The Bylaw Committee may propose to the Board that they develop, create or update a bylaw or policy. Legal authority to make decisions on behalf of the co-op corporation rests with the board of directors.
Either the Board must give the committee the parameters for developing the document or the Bylaw Committee must report back to the Board with a plan or scope in a timely manner.
Bylaws may be reviewed by a lawyer before approval being brought to a general members’ meeting (GMM).
Bylaws approved by the Board must be confirmed by 2/3 of votes cast by members at a general members’ meeting. Policies need a simple majority of votes. Normally, the Bylaw Committee presents the bylaw or policy to the members’ meeting.
Member education
The committee participates in member education through the co-op newsletter, website, forums and other means.
The Bylaw Committee can act as an advisor on bylaw interpretation to the Board of Directors, committees, members and Management. However this advice does not take the place of legal consultation by the Board when appropriate.
Committee Membership
The general membership can request to join the committee. The Board can assign a member or members to join the Bylaw Committee if they wish. This may be due to specialized knowledge or any other reason.
The committee will select a chairperson and a secretary. The committee may set and delegate other roles as required. The chairperson will be responsible for overall coordination of the committee, for convening meetings whenever necessary, for chairing meetings and for reporting to the Board of Directors. The Chair should share reports with the committee before submitting them. The committee must report the makeup of the committee to the Board of Directors.

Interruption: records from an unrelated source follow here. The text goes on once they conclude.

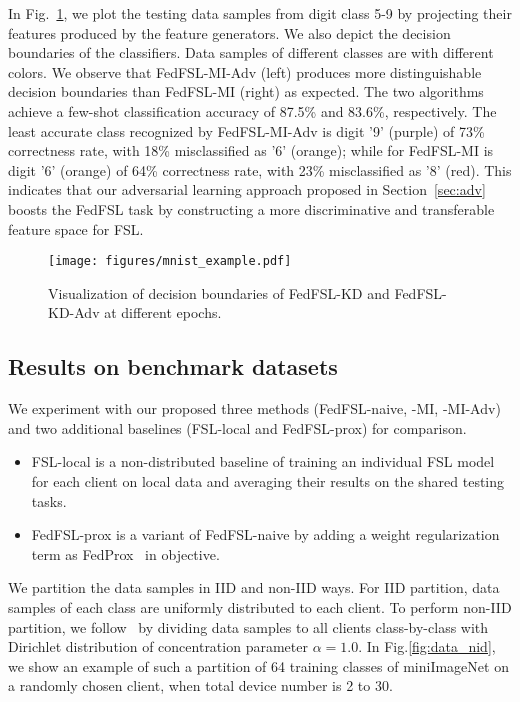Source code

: In Fig.~\ref{fig:mnist_example}, 
we plot the testing data samples from digit class 5-9 by projecting their features produced by the feature generators. We also depict the decision boundaries of the classifiers. Data samples of different classes are with different colors. 
We observe that FedFSL-MI-Adv (left) produces more distinguishable decision boundaries than FedFSL-MI (right) as expected. The two algorithms achieve a few-shot classification accuracy of 87.5\% and 83.6\%, respectively.
The least accurate class recognized by FedFSL-MI-Adv is digit '9' (purple) of 73\% correctness rate, with 18\% misclassified as '6' (orange); while for FedFSL-MI is digit '6' (orange) of 64\% correctness rate, with 23\% misclassified as '8' (red). 
This indicates that our adversarial learning approach proposed in Section~\ref{sec:adv} boosts the FedFSL task by constructing a more discriminative and transferable feature space for FSL.


\begin{figure}[t]
\begin{center}
\texttt{[image: figures/mnist\_example.pdf]}
\end{center}
\vspace{-10pt}
 \caption{Visualization of decision boundaries of FedFSL-KD and FedFSL-KD-Adv at different epochs.}
\label{fig:mnist_example}
\vspace{-10pt}
\end{figure}




\subsection{Results on benchmark datasets}
We experiment with our proposed three methods (FedFSL-naive, -MI, -MI-Adv) and two additional baselines (FSL-local and FedFSL-prox) for comparison.
\begin{itemize} [leftmargin=*]
\item FSL-local is a non-distributed baseline of training an individual FSL model for each client on local data and averaging their results on the shared testing tasks. 
\item FedFSL-prox is a variant of FedFSL-naive by adding a weight regularization term as FedProx~\cite{li2018federated} in objective.
\end{itemize}
We partition the data samples in IID and non-IID ways. For IID partition, data samples of each class are uniformly distributed to each client. To perform non-IID partition, we follow~\cite{hsu2019measuring,yu2020salvaging} by dividing data samples to all clients class-by-class with Dirichlet distribution of concentration parameter $\alpha = 1.0$. In Fig.\ref{fig:data_nid}, we show an example of such a partition of 64 training classes of miniImageNet on a randomly chosen client, when total device number is 2 to 30.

The committee will not have the ability to spend any money, authorize any expense, enter into any contract or commit the co-op to anything. However the committee can submit a budget request for the operating budget subject to bylaws and the approval of the Board of Directors.
Committee members are responsible for attending all meetings or if unavailable, to give notice of absence, for being punctual, for performing an equal share of assigned tasks, and for contributing to decision-making. If a member misses three (3) consecutive meetings, without giving prior notification or having suitable justification, their position on the committee will be reviewed with sufficient notice to all committee members and they may be asked to resign.
All committee members would be notified of the review with at least ten (10) days notice. The vote will happen without the presence of the committee member under review. The Board will be notified if a recommendation of removal is approved by a simple majority vote. (A simple majority is more than half of the votes cast, rounding up if necessary. Abstentions and spoiled ballots are not considered votes cast.)
The quorum for committee meetings will be 50% of committee members. (i.e. of seven members, four are required, including the chair.) If requested by a committee member, the rules of order in the Organizational Bylaw will be followed.
Confidentiality, privacy and conflict of interest
This committee is not normally privy to confidential information. However, the committee members are bound by the articles of the Organizational Bylaw for confidentiality and conflict of interest.
The Bylaw Committee must report to the Board of Directors at least annually or as requested.